Putin and Khamenei: Besties in the Middle-East


Today’s Motherland Russia blog will focus on Khamenei-Putin relations. Khamenei is all over the news outlets after the escalation of Iran’s conflict with the US during the past weeks. We know for a fact who are the first states that Trump will rely on if an open war breaks up with Iran (NATO, of course, as he did in his last speech to the nation) but… who would Hosseini Khamenei call for support?

If you were thinking about Putin, congratulations. Indeed, although there have been periods in time where the relations between Iran and Russia were tense and competitive, nowadays they are strategic allies in two main fronts: their economic and military interests.

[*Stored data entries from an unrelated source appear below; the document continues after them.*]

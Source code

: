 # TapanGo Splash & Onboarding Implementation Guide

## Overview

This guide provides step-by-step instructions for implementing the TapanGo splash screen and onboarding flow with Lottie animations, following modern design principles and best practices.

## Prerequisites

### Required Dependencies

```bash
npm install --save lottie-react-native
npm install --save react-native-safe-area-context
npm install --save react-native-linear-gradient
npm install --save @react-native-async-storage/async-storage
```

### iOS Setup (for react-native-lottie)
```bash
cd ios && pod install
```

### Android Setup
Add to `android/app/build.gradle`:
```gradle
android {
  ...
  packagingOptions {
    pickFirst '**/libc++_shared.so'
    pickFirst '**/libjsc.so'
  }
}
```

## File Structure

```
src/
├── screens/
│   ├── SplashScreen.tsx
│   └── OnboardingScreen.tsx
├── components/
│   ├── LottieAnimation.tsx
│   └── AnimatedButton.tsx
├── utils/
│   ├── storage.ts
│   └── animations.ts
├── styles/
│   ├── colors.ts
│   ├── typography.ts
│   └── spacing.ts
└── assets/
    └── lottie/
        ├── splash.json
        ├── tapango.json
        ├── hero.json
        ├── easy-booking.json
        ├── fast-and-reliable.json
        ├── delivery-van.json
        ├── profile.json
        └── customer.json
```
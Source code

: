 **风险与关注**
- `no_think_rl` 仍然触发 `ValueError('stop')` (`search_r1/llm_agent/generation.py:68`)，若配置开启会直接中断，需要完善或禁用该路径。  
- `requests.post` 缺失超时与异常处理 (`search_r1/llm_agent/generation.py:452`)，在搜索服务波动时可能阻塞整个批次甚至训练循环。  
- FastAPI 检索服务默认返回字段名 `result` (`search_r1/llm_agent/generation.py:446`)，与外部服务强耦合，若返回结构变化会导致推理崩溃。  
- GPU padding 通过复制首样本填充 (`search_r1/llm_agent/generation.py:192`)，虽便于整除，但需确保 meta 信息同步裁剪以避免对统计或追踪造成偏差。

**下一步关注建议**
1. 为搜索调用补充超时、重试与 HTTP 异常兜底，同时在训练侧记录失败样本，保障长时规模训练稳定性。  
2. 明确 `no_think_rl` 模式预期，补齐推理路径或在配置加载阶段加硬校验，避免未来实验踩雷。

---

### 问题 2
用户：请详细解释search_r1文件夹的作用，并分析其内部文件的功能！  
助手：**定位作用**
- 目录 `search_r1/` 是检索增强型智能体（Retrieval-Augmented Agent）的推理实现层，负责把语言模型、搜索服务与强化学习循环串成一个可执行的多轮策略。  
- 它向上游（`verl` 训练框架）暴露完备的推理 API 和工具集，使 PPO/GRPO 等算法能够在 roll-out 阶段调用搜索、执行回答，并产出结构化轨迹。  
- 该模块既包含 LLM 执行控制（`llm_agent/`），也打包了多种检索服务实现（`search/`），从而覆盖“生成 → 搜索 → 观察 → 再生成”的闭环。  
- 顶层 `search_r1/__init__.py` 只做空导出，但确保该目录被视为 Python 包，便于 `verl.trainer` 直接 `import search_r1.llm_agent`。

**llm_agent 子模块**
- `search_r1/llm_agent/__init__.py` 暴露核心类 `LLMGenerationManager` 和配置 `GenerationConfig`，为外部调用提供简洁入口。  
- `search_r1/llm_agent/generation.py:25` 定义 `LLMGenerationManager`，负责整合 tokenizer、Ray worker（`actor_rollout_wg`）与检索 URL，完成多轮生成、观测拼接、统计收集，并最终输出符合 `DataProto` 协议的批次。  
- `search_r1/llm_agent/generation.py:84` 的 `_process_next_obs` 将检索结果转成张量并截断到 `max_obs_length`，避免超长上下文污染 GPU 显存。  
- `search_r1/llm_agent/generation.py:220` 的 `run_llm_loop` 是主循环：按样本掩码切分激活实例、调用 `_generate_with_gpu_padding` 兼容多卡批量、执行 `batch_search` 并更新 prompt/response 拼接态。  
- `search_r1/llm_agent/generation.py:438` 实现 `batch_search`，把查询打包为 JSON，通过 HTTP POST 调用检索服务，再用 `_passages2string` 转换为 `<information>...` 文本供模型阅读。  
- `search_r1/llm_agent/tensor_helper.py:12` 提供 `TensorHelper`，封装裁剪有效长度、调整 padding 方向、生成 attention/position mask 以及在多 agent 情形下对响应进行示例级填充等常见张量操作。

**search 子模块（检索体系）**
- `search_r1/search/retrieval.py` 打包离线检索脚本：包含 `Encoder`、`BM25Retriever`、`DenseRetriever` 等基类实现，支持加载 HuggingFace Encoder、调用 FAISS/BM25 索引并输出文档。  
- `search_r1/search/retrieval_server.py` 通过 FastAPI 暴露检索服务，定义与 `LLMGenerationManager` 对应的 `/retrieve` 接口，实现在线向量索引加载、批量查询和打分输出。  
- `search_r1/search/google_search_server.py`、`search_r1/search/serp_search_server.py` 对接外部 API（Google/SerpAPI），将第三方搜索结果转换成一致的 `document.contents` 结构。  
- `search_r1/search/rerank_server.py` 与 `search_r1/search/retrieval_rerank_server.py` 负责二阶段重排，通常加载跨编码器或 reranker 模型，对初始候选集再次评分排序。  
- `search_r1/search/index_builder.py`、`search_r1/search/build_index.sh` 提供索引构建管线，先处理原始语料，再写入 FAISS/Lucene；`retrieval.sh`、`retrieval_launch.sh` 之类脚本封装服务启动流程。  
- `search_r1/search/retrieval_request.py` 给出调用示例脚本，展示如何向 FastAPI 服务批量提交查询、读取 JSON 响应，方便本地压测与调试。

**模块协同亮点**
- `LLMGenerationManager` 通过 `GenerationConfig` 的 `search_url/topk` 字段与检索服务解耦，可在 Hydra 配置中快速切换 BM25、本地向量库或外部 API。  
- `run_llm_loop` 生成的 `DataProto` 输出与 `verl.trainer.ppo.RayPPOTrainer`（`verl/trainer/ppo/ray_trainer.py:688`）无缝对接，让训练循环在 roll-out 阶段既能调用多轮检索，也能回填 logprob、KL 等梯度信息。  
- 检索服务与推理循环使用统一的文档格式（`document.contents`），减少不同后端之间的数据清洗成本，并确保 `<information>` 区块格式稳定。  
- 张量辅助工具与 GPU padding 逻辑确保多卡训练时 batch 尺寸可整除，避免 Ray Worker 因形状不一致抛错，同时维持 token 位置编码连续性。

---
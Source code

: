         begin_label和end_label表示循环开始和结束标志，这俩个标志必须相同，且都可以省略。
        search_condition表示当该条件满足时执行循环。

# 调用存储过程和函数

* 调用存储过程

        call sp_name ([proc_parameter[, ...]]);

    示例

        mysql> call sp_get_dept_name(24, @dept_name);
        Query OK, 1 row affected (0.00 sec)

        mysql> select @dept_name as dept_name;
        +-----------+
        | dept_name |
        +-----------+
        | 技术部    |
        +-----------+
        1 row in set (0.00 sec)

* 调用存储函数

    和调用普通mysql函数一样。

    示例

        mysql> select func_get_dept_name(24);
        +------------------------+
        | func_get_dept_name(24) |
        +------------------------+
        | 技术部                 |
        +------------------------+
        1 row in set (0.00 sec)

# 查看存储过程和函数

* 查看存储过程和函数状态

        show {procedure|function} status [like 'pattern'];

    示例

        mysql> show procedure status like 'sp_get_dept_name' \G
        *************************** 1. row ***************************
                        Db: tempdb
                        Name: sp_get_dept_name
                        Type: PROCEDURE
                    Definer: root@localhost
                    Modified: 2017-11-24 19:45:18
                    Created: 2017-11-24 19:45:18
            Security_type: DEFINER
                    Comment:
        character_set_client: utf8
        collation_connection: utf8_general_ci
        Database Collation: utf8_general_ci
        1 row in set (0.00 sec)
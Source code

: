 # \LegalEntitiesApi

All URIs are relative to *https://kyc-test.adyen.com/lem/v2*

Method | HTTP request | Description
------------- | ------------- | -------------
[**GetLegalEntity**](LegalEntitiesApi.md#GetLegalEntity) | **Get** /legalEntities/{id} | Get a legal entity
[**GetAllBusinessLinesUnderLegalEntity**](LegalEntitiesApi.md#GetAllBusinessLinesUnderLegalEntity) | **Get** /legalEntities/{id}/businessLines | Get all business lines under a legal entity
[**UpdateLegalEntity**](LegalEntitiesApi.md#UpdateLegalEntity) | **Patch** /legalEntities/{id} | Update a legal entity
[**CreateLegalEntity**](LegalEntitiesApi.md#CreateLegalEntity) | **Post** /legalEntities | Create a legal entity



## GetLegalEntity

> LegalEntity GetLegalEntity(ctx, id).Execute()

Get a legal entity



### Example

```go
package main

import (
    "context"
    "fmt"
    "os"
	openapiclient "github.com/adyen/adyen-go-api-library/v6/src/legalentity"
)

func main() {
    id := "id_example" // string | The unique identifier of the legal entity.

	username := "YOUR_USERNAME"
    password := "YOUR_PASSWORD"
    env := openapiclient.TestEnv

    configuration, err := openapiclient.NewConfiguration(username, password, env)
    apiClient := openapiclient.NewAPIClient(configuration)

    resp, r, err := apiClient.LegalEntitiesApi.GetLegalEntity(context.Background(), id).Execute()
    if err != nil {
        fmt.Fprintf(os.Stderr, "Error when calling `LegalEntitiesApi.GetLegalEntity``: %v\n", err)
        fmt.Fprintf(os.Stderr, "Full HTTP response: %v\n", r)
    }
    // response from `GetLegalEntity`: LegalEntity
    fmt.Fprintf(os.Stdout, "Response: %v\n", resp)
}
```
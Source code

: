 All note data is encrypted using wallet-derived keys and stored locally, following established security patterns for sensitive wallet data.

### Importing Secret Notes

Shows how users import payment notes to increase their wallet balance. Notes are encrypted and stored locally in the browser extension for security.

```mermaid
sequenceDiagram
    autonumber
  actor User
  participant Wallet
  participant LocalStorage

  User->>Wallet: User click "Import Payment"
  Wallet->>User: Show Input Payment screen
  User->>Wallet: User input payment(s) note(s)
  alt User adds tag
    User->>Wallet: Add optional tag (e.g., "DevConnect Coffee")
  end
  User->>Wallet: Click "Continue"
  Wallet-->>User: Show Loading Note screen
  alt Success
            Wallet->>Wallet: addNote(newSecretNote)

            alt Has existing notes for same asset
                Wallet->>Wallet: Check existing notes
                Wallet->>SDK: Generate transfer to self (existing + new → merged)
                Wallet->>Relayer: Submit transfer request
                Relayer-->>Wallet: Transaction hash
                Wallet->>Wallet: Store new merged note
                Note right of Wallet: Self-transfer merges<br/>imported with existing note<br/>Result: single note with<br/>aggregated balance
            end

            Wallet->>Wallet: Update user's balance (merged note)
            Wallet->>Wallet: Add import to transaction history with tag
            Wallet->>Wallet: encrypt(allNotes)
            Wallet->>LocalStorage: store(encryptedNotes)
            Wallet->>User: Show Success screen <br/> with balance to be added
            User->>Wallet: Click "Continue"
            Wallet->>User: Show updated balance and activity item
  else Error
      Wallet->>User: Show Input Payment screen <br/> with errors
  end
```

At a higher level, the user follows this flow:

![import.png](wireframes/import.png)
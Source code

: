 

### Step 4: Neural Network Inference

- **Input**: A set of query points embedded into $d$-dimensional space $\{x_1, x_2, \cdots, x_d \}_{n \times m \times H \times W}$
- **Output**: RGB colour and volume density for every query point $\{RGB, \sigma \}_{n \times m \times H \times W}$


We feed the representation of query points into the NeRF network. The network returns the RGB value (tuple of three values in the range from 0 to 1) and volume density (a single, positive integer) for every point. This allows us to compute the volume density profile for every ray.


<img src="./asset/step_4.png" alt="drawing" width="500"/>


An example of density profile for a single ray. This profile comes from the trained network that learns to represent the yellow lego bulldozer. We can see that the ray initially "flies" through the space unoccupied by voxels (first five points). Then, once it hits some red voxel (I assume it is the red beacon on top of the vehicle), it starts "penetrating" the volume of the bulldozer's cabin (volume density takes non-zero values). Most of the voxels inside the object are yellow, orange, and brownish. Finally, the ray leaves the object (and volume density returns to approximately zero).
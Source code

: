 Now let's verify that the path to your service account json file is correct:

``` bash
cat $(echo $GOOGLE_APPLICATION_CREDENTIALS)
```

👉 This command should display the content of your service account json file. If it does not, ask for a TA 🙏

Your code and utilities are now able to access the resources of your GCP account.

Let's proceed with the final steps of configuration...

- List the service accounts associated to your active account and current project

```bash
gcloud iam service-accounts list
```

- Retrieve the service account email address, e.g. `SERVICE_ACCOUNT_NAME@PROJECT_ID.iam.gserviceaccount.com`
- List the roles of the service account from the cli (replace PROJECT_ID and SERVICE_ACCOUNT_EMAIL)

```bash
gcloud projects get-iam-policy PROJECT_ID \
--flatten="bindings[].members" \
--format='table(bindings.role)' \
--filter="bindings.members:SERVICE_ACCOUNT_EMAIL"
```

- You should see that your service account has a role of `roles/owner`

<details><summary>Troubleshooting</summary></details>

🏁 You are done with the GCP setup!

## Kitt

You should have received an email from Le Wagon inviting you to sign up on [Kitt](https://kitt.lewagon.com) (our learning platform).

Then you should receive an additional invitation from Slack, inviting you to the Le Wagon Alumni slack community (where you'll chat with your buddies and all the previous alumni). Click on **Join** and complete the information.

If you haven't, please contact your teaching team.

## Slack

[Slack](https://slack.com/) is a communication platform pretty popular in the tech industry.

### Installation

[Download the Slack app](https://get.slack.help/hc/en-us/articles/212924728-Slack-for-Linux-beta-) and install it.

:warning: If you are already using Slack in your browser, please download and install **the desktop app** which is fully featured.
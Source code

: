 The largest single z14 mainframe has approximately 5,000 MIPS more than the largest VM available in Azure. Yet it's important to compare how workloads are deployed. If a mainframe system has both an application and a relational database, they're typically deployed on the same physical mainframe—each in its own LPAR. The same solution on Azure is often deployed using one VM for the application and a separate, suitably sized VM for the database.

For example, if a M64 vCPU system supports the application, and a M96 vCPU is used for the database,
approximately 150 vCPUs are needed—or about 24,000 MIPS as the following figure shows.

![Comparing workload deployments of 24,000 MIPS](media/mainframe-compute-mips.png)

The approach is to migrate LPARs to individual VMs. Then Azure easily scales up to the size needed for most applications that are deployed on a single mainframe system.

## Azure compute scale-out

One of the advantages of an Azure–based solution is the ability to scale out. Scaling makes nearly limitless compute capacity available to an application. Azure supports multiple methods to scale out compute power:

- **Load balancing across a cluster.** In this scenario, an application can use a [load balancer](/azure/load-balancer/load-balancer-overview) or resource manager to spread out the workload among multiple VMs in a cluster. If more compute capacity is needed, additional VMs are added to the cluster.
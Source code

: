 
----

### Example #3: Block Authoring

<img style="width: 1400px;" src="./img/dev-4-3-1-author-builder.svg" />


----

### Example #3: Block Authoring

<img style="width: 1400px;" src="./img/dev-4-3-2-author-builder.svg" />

The economic front: supporting Putin’s kleptocratic regime and Khamenei’s damaged economy

As I have explained in a previous blog, Putin’s economic interests make him highly willing to spread Russian influence around the world. This is easier in places where Western influence is being disputed or neglected. It is common knowledge that the Middle East is one of the richest regions in terms of natural resources, with a third of the globe’s oil being produced by Middle Eastern states. Within these countries, the second biggest producer is Iran (4.7 million barrels per day). Khamenei is not really in good terms with the West right now. So, Putin could have it all.

Iran is one of the greatest economies in the region (with a GDP of 439.5 billion USD, Iran is within the 30 richest countries in the world). However, it faces enormous economic sanctions from the US and Europe (some of them mandated by the UNSC) due to several reasons (one of them its nuclear development program). Sanctions have led to a 40% decrease in Iran’s oil production, which has damaged severely Iran’s economy and has further destabilized the country. Khamenei definitely welcomes Putin’s “help”.

As a result, Khamenei and Putin (both leaders of countries targeted by Western sanctions) have found that economic cooperation among them could be a solution. As the years went by, what started as natural resources trade has led to a multidisciplinary trade, which includes weapons and telecommunications products.

The military front: the fight for the Middle East

Unsurprisingly, Putin and Khamenei realized they could be partners in much more than in economics. In their quest for limiting US influence in Central Asia, as well as gaining influence in the Middle East, they started to cooperate militarily. 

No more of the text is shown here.